*Instructions to follow*: Go through the records and extract every line with the word "handlers".

*Excerpts from a dataset*:
========================
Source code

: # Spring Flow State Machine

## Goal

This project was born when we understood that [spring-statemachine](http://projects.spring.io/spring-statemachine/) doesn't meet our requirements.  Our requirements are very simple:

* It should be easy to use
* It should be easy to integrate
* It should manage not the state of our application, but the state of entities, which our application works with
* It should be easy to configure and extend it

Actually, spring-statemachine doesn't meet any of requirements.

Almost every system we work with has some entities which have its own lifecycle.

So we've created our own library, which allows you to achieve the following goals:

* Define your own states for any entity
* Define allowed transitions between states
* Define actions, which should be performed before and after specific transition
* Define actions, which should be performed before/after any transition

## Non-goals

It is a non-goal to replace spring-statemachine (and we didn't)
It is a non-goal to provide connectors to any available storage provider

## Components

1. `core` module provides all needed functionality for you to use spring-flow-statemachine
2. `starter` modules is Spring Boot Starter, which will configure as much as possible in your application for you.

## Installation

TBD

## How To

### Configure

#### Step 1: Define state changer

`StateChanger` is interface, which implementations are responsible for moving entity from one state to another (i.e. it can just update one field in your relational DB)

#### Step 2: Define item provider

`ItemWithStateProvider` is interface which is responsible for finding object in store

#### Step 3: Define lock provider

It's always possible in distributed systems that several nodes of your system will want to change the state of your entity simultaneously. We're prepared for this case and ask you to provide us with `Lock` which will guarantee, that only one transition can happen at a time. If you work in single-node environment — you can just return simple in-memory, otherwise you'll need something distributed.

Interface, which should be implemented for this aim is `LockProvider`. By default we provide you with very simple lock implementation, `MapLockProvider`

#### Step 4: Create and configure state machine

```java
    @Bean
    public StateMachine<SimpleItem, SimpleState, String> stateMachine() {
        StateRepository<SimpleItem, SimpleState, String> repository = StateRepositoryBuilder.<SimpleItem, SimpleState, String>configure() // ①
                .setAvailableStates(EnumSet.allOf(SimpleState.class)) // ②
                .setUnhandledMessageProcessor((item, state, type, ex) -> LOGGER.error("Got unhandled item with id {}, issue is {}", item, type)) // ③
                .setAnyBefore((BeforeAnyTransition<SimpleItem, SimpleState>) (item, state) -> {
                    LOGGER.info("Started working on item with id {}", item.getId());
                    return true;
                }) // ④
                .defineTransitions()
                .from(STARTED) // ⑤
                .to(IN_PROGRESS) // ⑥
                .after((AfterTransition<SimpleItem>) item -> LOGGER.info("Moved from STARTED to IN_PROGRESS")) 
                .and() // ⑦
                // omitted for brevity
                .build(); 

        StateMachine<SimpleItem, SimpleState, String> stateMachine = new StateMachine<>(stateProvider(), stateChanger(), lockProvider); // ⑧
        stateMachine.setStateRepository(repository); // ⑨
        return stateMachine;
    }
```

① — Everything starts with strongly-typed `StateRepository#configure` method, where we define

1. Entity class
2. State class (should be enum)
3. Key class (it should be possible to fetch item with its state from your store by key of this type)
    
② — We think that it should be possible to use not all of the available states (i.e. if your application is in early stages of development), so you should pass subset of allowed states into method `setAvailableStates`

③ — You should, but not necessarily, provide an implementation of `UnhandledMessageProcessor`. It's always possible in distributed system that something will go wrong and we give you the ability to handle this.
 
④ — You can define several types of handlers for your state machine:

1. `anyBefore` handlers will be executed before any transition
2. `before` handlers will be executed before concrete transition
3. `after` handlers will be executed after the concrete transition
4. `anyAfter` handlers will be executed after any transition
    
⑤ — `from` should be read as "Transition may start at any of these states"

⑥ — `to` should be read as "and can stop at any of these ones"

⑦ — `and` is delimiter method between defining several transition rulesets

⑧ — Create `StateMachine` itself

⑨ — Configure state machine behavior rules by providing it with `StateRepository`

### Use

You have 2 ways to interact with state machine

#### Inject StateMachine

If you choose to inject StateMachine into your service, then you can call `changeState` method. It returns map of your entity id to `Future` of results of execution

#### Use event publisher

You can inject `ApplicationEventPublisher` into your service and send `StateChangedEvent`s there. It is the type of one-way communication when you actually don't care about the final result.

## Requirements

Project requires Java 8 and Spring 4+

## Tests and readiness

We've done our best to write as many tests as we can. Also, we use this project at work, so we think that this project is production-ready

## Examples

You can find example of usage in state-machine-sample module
========================
*Written response*:
④ — You can define several types of handlers for your state machine:
1. `anyBefore` handlers will be executed before any transition
2. `before` handlers will be executed before concrete transition
3. `after` handlers will be executed after the concrete transition
4. `anyAfter` handlers will be executed after any transition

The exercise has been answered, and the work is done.